- WHAT NEEDS TO BE DONE -
Output the listing below, all of it, exactly as given.

● ● ● ●

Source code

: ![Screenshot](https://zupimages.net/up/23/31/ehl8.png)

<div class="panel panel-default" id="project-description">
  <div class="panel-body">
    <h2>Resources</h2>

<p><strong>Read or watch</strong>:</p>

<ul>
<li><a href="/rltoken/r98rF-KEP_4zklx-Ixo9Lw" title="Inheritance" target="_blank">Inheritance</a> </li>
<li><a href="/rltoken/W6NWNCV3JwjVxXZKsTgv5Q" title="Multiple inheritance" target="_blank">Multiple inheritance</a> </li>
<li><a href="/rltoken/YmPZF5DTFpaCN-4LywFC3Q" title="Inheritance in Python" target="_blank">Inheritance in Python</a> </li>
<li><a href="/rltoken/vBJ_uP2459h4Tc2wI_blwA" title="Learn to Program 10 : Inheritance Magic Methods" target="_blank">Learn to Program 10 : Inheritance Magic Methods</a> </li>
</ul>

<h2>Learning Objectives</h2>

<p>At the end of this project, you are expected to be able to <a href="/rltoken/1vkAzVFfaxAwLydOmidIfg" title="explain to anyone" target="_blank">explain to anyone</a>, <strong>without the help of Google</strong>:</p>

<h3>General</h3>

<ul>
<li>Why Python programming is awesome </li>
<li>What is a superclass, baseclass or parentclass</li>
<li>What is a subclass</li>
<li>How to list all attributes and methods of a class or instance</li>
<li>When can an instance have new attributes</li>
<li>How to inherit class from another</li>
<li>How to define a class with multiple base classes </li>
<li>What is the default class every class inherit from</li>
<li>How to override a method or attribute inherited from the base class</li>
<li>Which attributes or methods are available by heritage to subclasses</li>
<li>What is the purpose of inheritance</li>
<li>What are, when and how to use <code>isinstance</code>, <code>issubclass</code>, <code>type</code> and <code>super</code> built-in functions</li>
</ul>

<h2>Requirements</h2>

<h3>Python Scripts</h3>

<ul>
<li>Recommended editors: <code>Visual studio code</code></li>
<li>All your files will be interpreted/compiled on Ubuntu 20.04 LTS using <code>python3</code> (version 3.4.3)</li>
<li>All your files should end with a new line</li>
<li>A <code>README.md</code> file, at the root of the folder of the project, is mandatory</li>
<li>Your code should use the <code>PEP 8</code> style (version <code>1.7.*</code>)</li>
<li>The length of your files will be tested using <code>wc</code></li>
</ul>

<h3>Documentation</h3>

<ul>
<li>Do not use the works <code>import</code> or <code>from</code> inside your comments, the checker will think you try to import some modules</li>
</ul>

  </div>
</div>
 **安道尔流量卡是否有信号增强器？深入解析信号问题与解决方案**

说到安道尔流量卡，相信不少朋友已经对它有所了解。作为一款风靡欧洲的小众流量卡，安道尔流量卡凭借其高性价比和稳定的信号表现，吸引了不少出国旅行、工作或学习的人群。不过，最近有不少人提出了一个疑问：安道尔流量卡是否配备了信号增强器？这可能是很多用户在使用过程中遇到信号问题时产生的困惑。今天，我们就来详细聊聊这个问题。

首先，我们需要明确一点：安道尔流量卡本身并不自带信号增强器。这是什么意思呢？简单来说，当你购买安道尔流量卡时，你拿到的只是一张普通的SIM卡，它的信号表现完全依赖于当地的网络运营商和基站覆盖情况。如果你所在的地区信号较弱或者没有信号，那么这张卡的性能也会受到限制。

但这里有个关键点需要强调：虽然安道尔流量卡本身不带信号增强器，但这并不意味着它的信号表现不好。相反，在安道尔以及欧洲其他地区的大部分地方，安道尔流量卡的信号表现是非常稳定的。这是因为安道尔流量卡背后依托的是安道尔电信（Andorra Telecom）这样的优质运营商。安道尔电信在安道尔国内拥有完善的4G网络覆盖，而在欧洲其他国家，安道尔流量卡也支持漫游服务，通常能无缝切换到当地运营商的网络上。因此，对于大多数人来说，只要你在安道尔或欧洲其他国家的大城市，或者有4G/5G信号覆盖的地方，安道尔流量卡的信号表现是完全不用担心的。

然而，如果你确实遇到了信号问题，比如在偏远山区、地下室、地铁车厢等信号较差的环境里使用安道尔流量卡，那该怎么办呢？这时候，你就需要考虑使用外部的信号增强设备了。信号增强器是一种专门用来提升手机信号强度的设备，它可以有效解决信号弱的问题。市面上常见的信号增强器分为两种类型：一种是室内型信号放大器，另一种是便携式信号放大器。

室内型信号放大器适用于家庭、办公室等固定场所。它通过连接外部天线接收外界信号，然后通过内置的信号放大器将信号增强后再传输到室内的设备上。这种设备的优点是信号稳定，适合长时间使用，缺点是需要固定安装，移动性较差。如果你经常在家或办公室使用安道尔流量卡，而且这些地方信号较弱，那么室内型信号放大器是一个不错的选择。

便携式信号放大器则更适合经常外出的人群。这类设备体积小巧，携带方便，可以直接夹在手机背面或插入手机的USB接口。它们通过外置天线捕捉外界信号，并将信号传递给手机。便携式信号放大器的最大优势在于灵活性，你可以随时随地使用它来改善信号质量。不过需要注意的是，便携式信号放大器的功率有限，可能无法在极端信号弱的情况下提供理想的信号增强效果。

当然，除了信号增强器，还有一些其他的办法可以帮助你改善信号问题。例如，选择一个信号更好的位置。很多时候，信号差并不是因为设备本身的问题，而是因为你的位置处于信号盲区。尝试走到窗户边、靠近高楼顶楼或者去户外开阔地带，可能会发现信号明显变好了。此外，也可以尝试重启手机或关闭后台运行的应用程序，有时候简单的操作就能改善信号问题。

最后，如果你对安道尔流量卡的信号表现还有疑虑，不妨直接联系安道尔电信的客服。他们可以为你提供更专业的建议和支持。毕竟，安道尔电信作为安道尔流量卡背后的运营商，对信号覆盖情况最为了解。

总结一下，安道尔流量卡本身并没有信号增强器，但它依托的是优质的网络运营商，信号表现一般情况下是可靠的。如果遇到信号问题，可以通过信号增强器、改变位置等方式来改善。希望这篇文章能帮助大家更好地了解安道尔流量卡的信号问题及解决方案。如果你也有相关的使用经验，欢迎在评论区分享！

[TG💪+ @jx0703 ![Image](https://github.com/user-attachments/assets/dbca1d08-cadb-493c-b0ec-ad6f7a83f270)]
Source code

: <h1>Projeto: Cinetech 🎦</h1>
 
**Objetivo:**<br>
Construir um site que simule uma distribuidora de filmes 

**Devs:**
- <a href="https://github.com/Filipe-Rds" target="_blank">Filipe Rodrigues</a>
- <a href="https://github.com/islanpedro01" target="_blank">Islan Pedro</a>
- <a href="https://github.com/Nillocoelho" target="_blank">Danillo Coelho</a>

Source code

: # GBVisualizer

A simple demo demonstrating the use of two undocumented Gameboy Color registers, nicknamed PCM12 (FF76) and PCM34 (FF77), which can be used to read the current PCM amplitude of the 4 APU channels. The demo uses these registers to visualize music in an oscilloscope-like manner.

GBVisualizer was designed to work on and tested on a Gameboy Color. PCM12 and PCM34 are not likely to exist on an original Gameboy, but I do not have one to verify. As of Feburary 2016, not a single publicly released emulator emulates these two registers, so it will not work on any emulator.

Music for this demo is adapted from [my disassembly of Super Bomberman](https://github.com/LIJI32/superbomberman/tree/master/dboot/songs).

● ● ● ●

- RESPONSE BELOW -
Source code

: ![Screenshot](https://zupimages.net/up/23/31/ehl8.png)

<div class="panel panel-default" id="project-description">
  <div class="panel-body">
    <h2>Resources</h2>

<p><strong>Read or watch</strong>:</p>

<ul>
<li><a href="/rltoken/r98rF-KEP_4zklx-Ixo9Lw" title="Inheritance" target="_blank">Inheritance</a> </li>
<li><a href="/rltoken/W6NWNCV3JwjVxXZKsTgv5Q" title="Multiple inheritance" target="_blank">Multiple inheritance</a> </li>
<li><a href="/rltoken/YmPZF5DTFpaCN-4LywFC3Q" title="Inheritance in Python" target="_blank">Inheritance in Python</a> </li>
<li><a href="/rltoken/vBJ_uP2459h4Tc2wI_blwA" title="Learn to Program 10 : Inheritance Magic Methods" target="_blank">Learn to Program 10 : Inheritance Magic Methods</a> </li>
</ul>

<h2>Learning Objectives</h2>

<p>At the end of this project, you are expected to be able to <a href="/rltoken/1vkAzVFfaxAwLydOmidIfg" title="explain to anyone" target="_blank">explain to anyone</a>, <strong>without the help of Google</strong>:</p>

<h3>General</h3>

<ul>
<li>Why Python programming is awesome </li>
<li>What is a superclass, baseclass or parentclass</li>
<li>What is a subclass</li>
<li>How to list all attributes and methods of a class or instance</li>
<li>When can an instance have new attributes</li>
<li>How to inherit class from another</li>
<li>How to define a class with multiple base classes </li>
<li>What is the default class every class inherit from</li>
<li>How to override a method or attribute inherited from the base class</li>
<li>Which attributes or methods are available by heritage to subclasses</li>
<li>What is the purpose of inheritance</li>
<li>What are, when and how to use <code>isinstance</code>, <code>issubclass</code>, <code>type</code> and <code>super</code> built-in functions</li>
</ul>

<h2>Requirements</h2>

<h3>Python Scripts</h3>

<ul>
<li>Recommended editors: <code>Visual studio code</code></li>
<li>All your files will be interpreted/compiled on Ubuntu 20.04 LTS using <code>python3</code> (version 3.4.3)</li>
<li>All your files should end with a new line</li>
<li>A <code>README.md</code> file, at the root of the folder of the project, is mandatory</li>
<li>Your code should use the <code>PEP 8</code> style (version <code>1.7.*</code>)</li>
<li>The length of your files will be tested using <code>wc</code></li>
</ul>

<h3>Documentation</h3>

<ul>
<li>Do not use the works <code>import</code> or <code>from</code> inside your comments, the checker will think you try to import some modules</li>
</ul>

  </div>
</div>
 **安道尔流量卡是否有信号增强器？深入解析信号问题与解决方案**

说到安道尔流量卡，相信不少朋友已经对它有所了解。作为一款风靡欧洲的小众流量卡，安道尔流量卡凭借其高性价比和稳定的信号表现，吸引了不少出国旅行、工作或学习的人群。不过，最近有不少人提出了一个疑问：安道尔流量卡是否配备了信号增强器？这可能是很多用户在使用过程中遇到信号问题时产生的困惑。今天，我们就来详细聊聊这个问题。

首先，我们需要明确一点：安道尔流量卡本身并不自带信号增强器。这是什么意思呢？简单来说，当你购买安道尔流量卡时，你拿到的只是一张普通的SIM卡，它的信号表现完全依赖于当地的网络运营商和基站覆盖情况。如果你所在的地区信号较弱或者没有信号，那么这张卡的性能也会受到限制。

但这里有个关键点需要强调：虽然安道尔流量卡本身不带信号增强器，但这并不意味着它的信号表现不好。相反，在安道尔以及欧洲其他地区的大部分地方，安道尔流量卡的信号表现是非常稳定的。这是因为安道尔流量卡背后依托的是安道尔电信（Andorra Telecom）这样的优质运营商。安道尔电信在安道尔国内拥有完善的4G网络覆盖，而在欧洲其他国家，安道尔流量卡也支持漫游服务，通常能无缝切换到当地运营商的网络上。因此，对于大多数人来说，只要你在安道尔或欧洲其他国家的大城市，或者有4G/5G信号覆盖的地方，安道尔流量卡的信号表现是完全不用担心的。

然而，如果你确实遇到了信号问题，比如在偏远山区、地下室、地铁车厢等信号较差的环境里使用安道尔流量卡，那该怎么办呢？这时候，你就需要考虑使用外部的信号增强设备了。信号增强器是一种专门用来提升手机信号强度的设备，它可以有效解决信号弱的问题。市面上常见的信号增强器分为两种类型：一种是室内型信号放大器，另一种是便携式信号放大器。

室内型信号放大器适用于家庭、办公室等固定场所。它通过连接外部天线接收外界信号，然后通过内置的信号放大器将信号增强后再传输到室内的设备上。这种设备的优点是信号稳定，适合长时间使用，缺点是需要固定安装，移动性较差。如果你经常在家或办公室使用安道尔流量卡，而且这些地方信号较弱，那么室内型信号放大器是一个不错的选择。

便携式信号放大器则更适合经常外出的人群。这类设备体积小巧，携带方便，可以直接夹在手机背面或插入手机的USB接口。它们通过外置天线捕捉外界信号，并将信号传递给手机。便携式信号放大器的最大优势在于灵活性，你可以随时随地使用它来改善信号质量。不过需要注意的是，便携式信号放大器的功率有限，可能无法在极端信号弱的情况下提供理想的信号增强效果。

当然，除了信号增强器，还有一些其他的办法可以帮助你改善信号问题。例如，选择一个信号更好的位置。很多时候，信号差并不是因为设备本身的问题，而是因为你的位置处于信号盲区。尝试走到窗户边、靠近高楼顶楼或者去户外开阔地带，可能会发现信号明显变好了。此外，也可以尝试重启手机或关闭后台运行的应用程序，有时候简单的操作就能改善信号问题。

最后，如果你对安道尔流量卡的信号表现还有疑虑，不妨直接联系安道尔电信的客服。他们可以为你提供更专业的建议和支持。毕竟，安道尔电信作为安道尔流量卡背后的运营商，对信号覆盖情况最为了解。

总结一下，安道尔流量卡本身并没有信号增强器，但它依托的是优质的网络运营商，信号表现一般情况下是可靠的。如果遇到信号问题，可以通过信号增强器、改变位置等方式来改善。希望这篇文章能帮助大家更好地了解安道尔流量卡的信号问题及解决方案。如果你也有相关的使用经验，欢迎在评论区分享！

[TG💪+ @jx0703 ![Image](https://github.com/user-attachments/assets/dbca1d08-cadb-493c-b0ec-ad6f7a83f270)]
Source code

: <h1>Projeto: Cinetech 🎦</h1>
 
**Objetivo:**<br>
Construir um site que simule uma distribuidora de filmes 

**Devs:**
- <a href="https://github.com/Filipe-Rds" target="_blank">Filipe Rodrigues</a>
- <a href="https://github.com/islanpedro01" target="_blank">Islan Pedro</a>
- <a href="https://github.com/Nillocoelho" target="_blank">Danillo Coelho</a>

Source code

: # GBVisualizer

A simple demo demonstrating the use of two undocumented Gameboy Color registers, nicknamed PCM12 (FF76) and PCM34 (FF77), which can be used to read the current PCM amplitude of the 4 APU channels. The demo uses these registers to visualize music in an oscilloscope-like manner.

GBVisualizer was designed to work on and tested on a Gameboy Color. PCM12 and PCM34 are not likely to exist on an original Gameboy, but I do not have one to verify. As of Feburary 2016, not a single publicly released emulator emulates these two registers, so it will not work on any emulator.

Music for this demo is adapted from [my disassembly of Super Bomberman](https://github.com/LIJI32/superbomberman/tree/master/dboot/songs).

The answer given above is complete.